At USC Lane Kiffin had the 100 percent support  of his athletic director Pat Haden and it got him fired on the tarmac at LAX after an embarrassing 62-41 loss to Arizona State.
So what did it mean when Florida head coach Will Muschamp gave offensive coordinator Brent Pease the dreaded vote of confidence? It meant that the Gator offense better get moving quickly or Pease will be updating his resume.
A banged up Gator offense has been bad this year but the healthy version wasn’t much better last year. In 2012 the Gators were 103rd out of 120 teams in total offense and 114th in passing. This year the Gators are 106th out of 123 teams in total offense and 107th passing.
Give Pease a chance? Shoot, right now Gator fans would happily trade him in for Ed Zaunbrecher.
Either way Muschamp’s vote of confidence is meaningless. With a record of 22-11 (13-8 in the SEC), Muschamp doesn’t get a vote. And if that record doesn’t improve in the next month, Muschamp’s only job will be to make the changes on his staff that athletic director Jeremy Foley tell him to make. And you can believe that Pease will be at the top of the chopping block.

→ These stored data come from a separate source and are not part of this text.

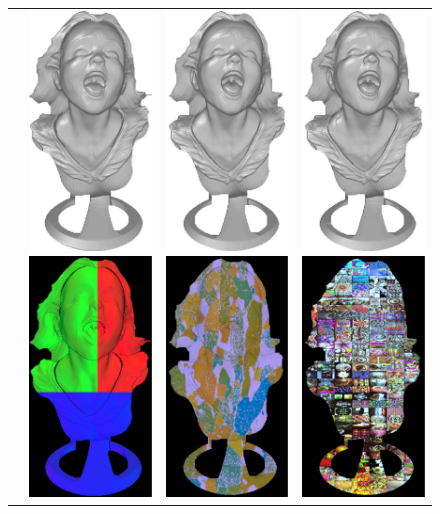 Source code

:\begin{figure}
{\begin{tabular}{cccc}
\multirow{-15}{*}{\parbox[t]{2.5mm}{}} &   
 \includegraphics[height=0.25\linewidth]{figures/result/comp_robust_rgb_shape.pdf}
 \includegraphics[height=0.25\linewidth]{figures/result/comp_robust_rgb_albedo.pdf} &
 \includegraphics[height=0.25\linewidth]{figures/result/comp_robust_pattern_shape.pdf} 
\includegraphics[height=0.25\linewidth]{figures/result/comp_robust_pattern_albedo.pdf} &
\includegraphics[height=0.25\linewidth]{figures/result/comp_robust_love_shape.pdf} 
\includegraphics[height=0.25\linewidth]{figures/result/comp_robust_love_albedo.pdf} \\

\end{tabular}}
\end{figure}
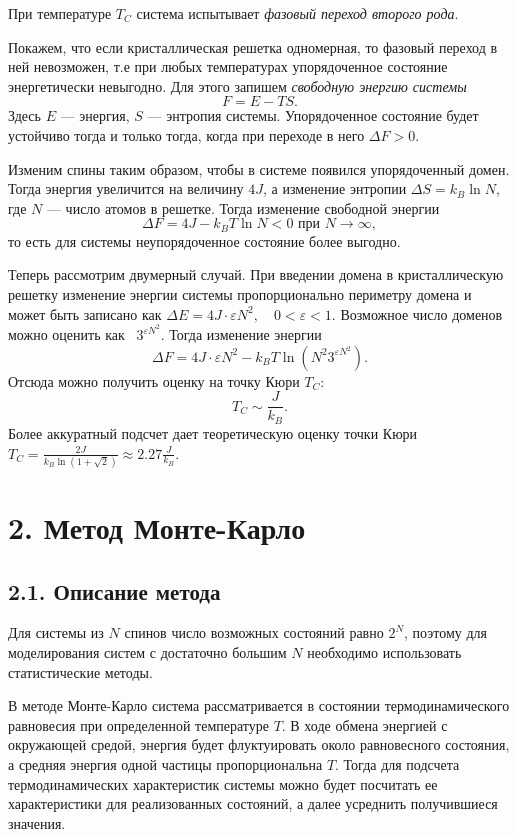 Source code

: \documentclass[12pt]{report}
\theoremstyle{definition}
\begin{document}
При температуре $T_C$ система испытывает \emph{фазовый переход второго рода}.

Покажем, что если кристаллическая решетка одномерная, то фазовый переход в ней невозможен, т.е при любых температурах
упорядоченное состояние энергетически невыгодно.
Для этого запишем \emph{свободную энергию системы}
\begin{equation}
    F = E - TS.
\end{equation}
Здесь  $E$ --- энергия, $S$ --- энтропия системы. Упорядоченное состояние будет устойчиво тогда и только тогда, когда
при переходе в него $\Delta F > 0$.

Изменим спины таким образом, чтобы в системе появился упорядоченный домен. Тогда энергия увеличится на величину $4J$, а изменение энтропии
$\Delta S = k_B \ln N$, где $N$ --- число атомов в решетке. Тогда изменение свободной энергии
\begin{equation}
    \Delta F = 4J - k_B T \ln N < 0 \text{ при }N \to \infty,
\end{equation}
то есть для системы неупорядоченное состояние более выгодно.

Теперь рассмотрим двумерный случай. При введении домена в кристаллическую решетку изменение энергии системы пропорционально периметру домена и может быть записано как
$\Delta E = 4J \cdot \varepsilon N^2, \quad 0 < \varepsilon < 1$. Возможное число доменов можно оценить как  $3^{\varepsilon N^2}$. Тогда изменение энергии
\begin{equation}
    \Delta F = 4J \cdot \varepsilon N^2 - k_B T \ln (N^2 3^{\varepsilon N^2}).
\end{equation}
Отсюда можно получить оценку на точку Кюри $T_C$:
\begin{equation}
    T_C \sim \dfrac{J}{k_B}.
\end{equation}
Более аккуратный подсчет дает теоретическую оценку точки Кюри $T_C = \frac{2J}{k_B\ln(1 + \sqrt{2})} \approx 2.27\frac{J}{k_B}.$
\chapter{2. Метод Монте-Карло}
\section{2.1. Описание метода}
Для системы из $N$ спинов число возможных состояний равно $2^N$, поэтому
для моделирования систем с достаточно большим $N$ необходимо использовать статистические методы.

В методе Монте-Карло система рассматривается в состоянии термодинамического равновесия при
определенной температуре $T$. В ходе обмена энергией с окружающей средой, энергия будет
флуктуировать около равновесного состояния, а средняя энергия одной частицы пропорциональна $T$.
Тогда для подсчета термодинамических характеристик системы можно будет посчитать ее характеристики для реализованных состояний,
а далее усреднить получившиеся значения.
\end{document}
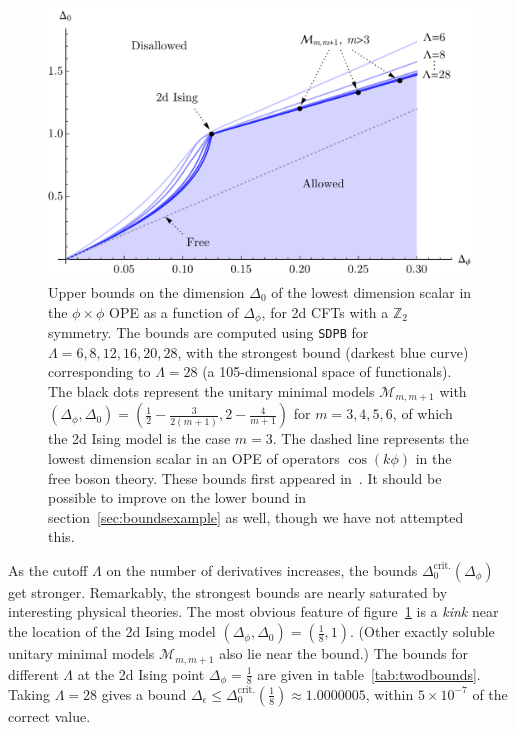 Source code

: \documentclass[11pt]{ws-rv9x6}
\newcommand\f\phi
\newcommand\e\epsilon
\newcommand\<\langle
\renewcommand\>\rangle
\newcommand\Z{\mathbb{Z}}
\renewcommand\.{\cdot}
\newcommand\x\times
\newcommand\De{\Delta}
\begin{document}
\begin{figure}[hpt!]
\begin{center}
\includegraphics[width=\textwidth]{2dBound}
\end{center}
\caption{\label{fig:2dbound}
Upper bounds on the dimension $\De_0$ of the lowest dimension scalar in the $\f\x\f$ OPE as a function of $\De_\f$, for 2d CFTs with a $\Z_2$ symmetry. The bounds are computed using {\tt SDPB} for $\Lambda=6,8,12,16,20,28$, with the strongest bound (darkest blue curve) corresponding to $\Lambda=28$ (a 105-dimensional space of functionals). The black dots represent the unitary minimal models $\mathcal{M}_{m,m+1}$ with $(\De_\f,\De_0)=(\frac 1 2 - \frac{3}{2(m+1)},2-\frac{4}{m+1})$ for $m=3,4,5,6$, of which the 2d Ising model is the case $m=3$.  The dashed line represents the lowest dimension scalar in an OPE of operators $\cos(k\phi)$ in the free boson theory.  These bounds first appeared in~\cite{Rychkov:2009ij}. It should be possible to improve on the lower bound in section~\ref{sec:boundsexample} as well, though we have not attempted this.
}
\end{figure}

As the cutoff $\Lambda$ on the number of derivatives increases, the bounds $\De_0^\mathrm{crit.}(\De_\f)$ get stronger. Remarkably, the strongest bounds are nearly saturated by interesting physical theories. The most obvious feature of figure~\ref{fig:2dbound} is a {\it kink\/} near the location of the 2d Ising model $(\De_\f,\De_0)=(\frac 1 8,1)$.  (Other exactly soluble unitary minimal models $\mathcal{M}_{m,m+1}$ also lie near the bound.) The bounds for different $\Lambda$ at the 2d Ising point $\De_\f=\frac 1 8$ are given in table~\ref{tab:twodbounds}.  Taking $\Lambda=28$ gives a bound $\De_\e \leq \De_0^\mathrm{crit.}(\frac 1 8)\approx 1.0000005$, within $5\x 10^{-7}$ of the correct value.
\end{document}
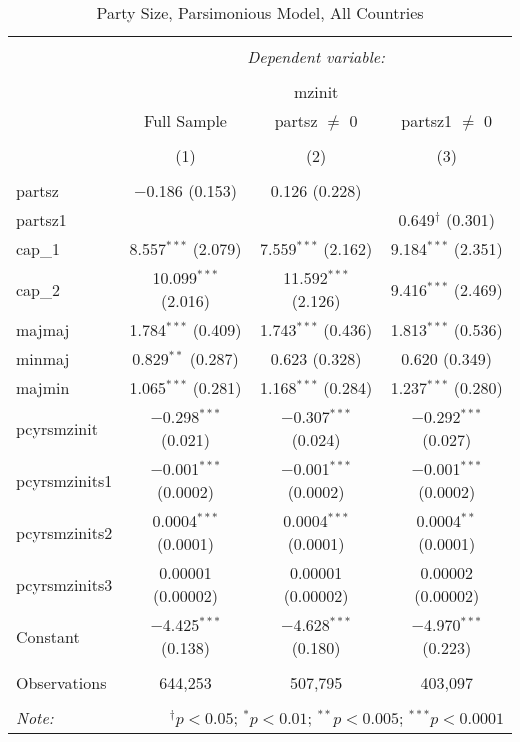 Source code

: 
\begin{table}[!htbp] \centering 
  \caption{Party Size, Parsimonious Model, All Countries} 
  \label{} 
\begin{tabular}{@{\extracolsep{5pt}}lccc} 
\\[-1.8ex]\hline 
\hline \\[-1.8ex] 
 & \multicolumn{3}{c}{\textit{Dependent variable:}} \\ 
\cline{2-4} 
\\[-1.8ex] & \multicolumn{3}{c}{mzinit} \\ 
 & Full Sample & partsz $\neq$ 0 & partsz1 $\neq$ 0 \\ 
\\[-1.8ex] & (1) & (2) & (3)\\ 
\hline \\[-1.8ex] 
 partsz & $-$0.186 (0.153) & 0.126 (0.228) &  \\ 
  partsz1 &  &  & 0.649$^{\dagger}$ (0.301) \\ 
  cap\_1 & 8.557$^{***}$ (2.079) & 7.559$^{***}$ (2.162) & 9.184$^{***}$ (2.351) \\ 
  cap\_2 & 10.099$^{***}$ (2.016) & 11.592$^{***}$ (2.126) & 9.416$^{***}$ (2.469) \\ 
  majmaj & 1.784$^{***}$ (0.409) & 1.743$^{***}$ (0.436) & 1.813$^{***}$ (0.536) \\ 
  minmaj & 0.829$^{**}$ (0.287) & 0.623 (0.328) & 0.620 (0.349) \\ 
  majmin & 1.065$^{***}$ (0.281) & 1.168$^{***}$ (0.284) & 1.237$^{***}$ (0.280) \\ 
  pcyrsmzinit & $-$0.298$^{***}$ (0.021) & $-$0.307$^{***}$ (0.024) & $-$0.292$^{***}$ (0.027) \\ 
  pcyrsmzinits1 & $-$0.001$^{***}$ (0.0002) & $-$0.001$^{***}$ (0.0002) & $-$0.001$^{***}$ (0.0002) \\ 
  pcyrsmzinits2 & 0.0004$^{***}$ (0.0001) & 0.0004$^{***}$ (0.0001) & 0.0004$^{**}$ (0.0001) \\ 
  pcyrsmzinits3 & 0.00001 (0.00002) & 0.00001 (0.00002) & 0.00002 (0.00002) \\ 
  Constant & $-$4.425$^{***}$ (0.138) & $-$4.628$^{***}$ (0.180) & $-$4.970$^{***}$ (0.223) \\ 
 \hline \\[-1.8ex] 
Observations & 644,253 & 507,795 & 403,097 \\ 
\hline 
\hline \\[-1.8ex] 
\textit{Note:}  & \multicolumn{3}{r}{$^{\dagger} p<0.05$; $^{*} p<0.01$; $^{**} p<0.005$; $^{***} p<0.0001$} \\ 
\end{tabular} 
\end{table}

A record of 4-3 through seven games is no way to earn more responsibilities. Gator fans hate to lose. That’s what happens when a program wins eight conference titles and three national titles in a 22-year span. But even worse than losing is being bored to death in the process, every team has to suffer a few losses or a down season here and there but the Gators are just painful to watch.
The offense just slugs through each game with no chance at converting 3rd and long. If the scores aren’t coming on defense or special teams they might not come at all. These fans have watched Steve Spurrier’s teams hang 40 and 50 spots on every top program in the southeast. Then they watched as players in Urban Meyer’s spread option set new records for offensive supremacy. They like offense. They like points. They like to hear “The Orange and Blue” multiple times during a game. They weren’t exactly thrilled winning 14-7 games against Missouri but losing 36-17 isn’t going to work for anyone.
So don’t blame the fans for being “spoiled” if 151 yards of offense doesn’t entertain them. It would be easy to credit the great SEC defenses if we didn’t see the Texas A&M Johnny Footballs and Auburn wage a 45-41 back-and-forth battle last week and Vanderbilt score 17 fourth-quarter points to knock off Georgia. When Florida played LSU you would have thought there was an electrical barbed-wire fence around the end zone. But somehow Ole Miss found enough holes in the Tigers defense to score 27 points and earn an upset victory.
Fact it everyone in the SEC is scoring in 2013 except Florida (and Arkansas…and Kentucky but they really stink) and the Muschamp/Pease plan of implementing an ‘Alabama-style’ offense has failed miserably when you consider that the Crimson Tide are averaging 40.7 points per game!
To his credit Muschamp knows time is running out and that’s why his assistants, who would normally be out recruiting during the off week, are in Gainesville trying to fix this offense. It’s also why freshman Kelvin Taylor should see a much bigger role in the offense next Saturday against Georgia. Taylor rushed for 52 of his 74 yards against Missouri on the Gators’ only touchdown drive of the game and did not see another touch until late in the fourth quarter when the game was clearly out of hand. Why? No one knows. Maybe he was being punished for daring to cross the goal line with the football.
The defense was once stout but the unit is now exhausted and is struggling to stay healthy and finish out games. The idea that the Gators can grind out 14-10 victories is flawed. And while injuries to Jeff Driskel and Matt Jones are convenient excuses the reality is offense wasn’t that good when they were in the lineup.
All of these things forced Muschamp to come out in defense of Pease and the staff this week. There’s little doubt that Muschamp believes Pease is the right guy but if things don’t change quickly the coach won’t have the final say.